"No—no, I don't think so."
"Well, you won't get it from me. Suicide is silly. You can have troubles and all that—everybody has them—but suicide—why did you try it?"
A high, thin whine—a wordless vibration of eloquence—needled out of the darkness into their ears. The shock was like a sudden shower of ice water dashed over their bodies. Nora's fingers dug into Frank's arm, but he did not feel the cutting nails. "We're—there's someone out there in the street!"
Twenty-five feet ahead of where Frank and Nora stood frozen there burst the booming voice of Jim Wilson. "What the hell was that?" And the shock was dispelled. The white circle from Wilson's flash bit out across the blackness to outline movement on the far side of the street. Then Frank Brook's light, and Nora's, went exploring.
"There's somebody over there," Wilson bellowed. "Hey, you! Show your face! Quit sneaking around!"
Frank's light swept an arc that clearly outlined the buildings across the street and then weakened as it swung westward.

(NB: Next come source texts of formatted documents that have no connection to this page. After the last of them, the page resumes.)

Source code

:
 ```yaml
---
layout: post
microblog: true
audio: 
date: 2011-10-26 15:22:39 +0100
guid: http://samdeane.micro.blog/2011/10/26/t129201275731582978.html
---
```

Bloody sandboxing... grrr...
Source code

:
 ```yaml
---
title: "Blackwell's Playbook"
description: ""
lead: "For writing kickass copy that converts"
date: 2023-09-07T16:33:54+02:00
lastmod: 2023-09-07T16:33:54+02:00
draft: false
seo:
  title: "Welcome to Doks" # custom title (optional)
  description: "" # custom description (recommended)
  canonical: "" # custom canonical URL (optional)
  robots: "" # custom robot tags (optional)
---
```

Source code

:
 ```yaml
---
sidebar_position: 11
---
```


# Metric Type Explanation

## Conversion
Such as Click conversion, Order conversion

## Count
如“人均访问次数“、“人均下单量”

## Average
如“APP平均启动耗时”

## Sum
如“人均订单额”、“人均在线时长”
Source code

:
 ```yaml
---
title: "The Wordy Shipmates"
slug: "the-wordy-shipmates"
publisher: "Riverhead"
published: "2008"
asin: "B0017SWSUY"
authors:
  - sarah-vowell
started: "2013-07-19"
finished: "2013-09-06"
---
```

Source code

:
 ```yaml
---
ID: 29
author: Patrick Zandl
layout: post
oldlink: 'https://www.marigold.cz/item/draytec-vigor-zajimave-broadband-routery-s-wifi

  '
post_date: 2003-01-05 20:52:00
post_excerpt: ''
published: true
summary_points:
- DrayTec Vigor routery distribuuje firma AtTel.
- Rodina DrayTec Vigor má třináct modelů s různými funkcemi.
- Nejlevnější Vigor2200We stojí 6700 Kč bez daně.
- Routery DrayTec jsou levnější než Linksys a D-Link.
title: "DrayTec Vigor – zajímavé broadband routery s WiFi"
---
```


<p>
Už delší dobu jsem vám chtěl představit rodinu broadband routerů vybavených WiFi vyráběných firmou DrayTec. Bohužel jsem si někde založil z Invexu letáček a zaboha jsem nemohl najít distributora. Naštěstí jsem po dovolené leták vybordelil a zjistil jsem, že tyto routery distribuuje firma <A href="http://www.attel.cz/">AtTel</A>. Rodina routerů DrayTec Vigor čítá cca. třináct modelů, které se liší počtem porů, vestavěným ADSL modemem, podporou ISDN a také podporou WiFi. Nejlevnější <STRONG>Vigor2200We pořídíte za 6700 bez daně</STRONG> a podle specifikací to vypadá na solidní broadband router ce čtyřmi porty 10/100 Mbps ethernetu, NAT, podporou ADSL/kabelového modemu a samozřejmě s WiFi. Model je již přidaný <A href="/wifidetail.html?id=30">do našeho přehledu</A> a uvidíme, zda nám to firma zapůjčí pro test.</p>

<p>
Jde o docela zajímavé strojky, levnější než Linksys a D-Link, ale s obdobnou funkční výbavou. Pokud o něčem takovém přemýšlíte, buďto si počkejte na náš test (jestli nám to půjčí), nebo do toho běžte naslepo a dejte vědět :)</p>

There was something or someone back there, but obscured by the dimness. He was swept by a sense of unreality again.
"Did you see them?"
Nora's light beam had dropped to her feet as though she feared to point it out into the darkness. "I thought I saw something."
Jim Wilson was swearing industriously. "There was a guy over there. He ducked around the corner. Some damn fool out scrounging. Wish I had a gun."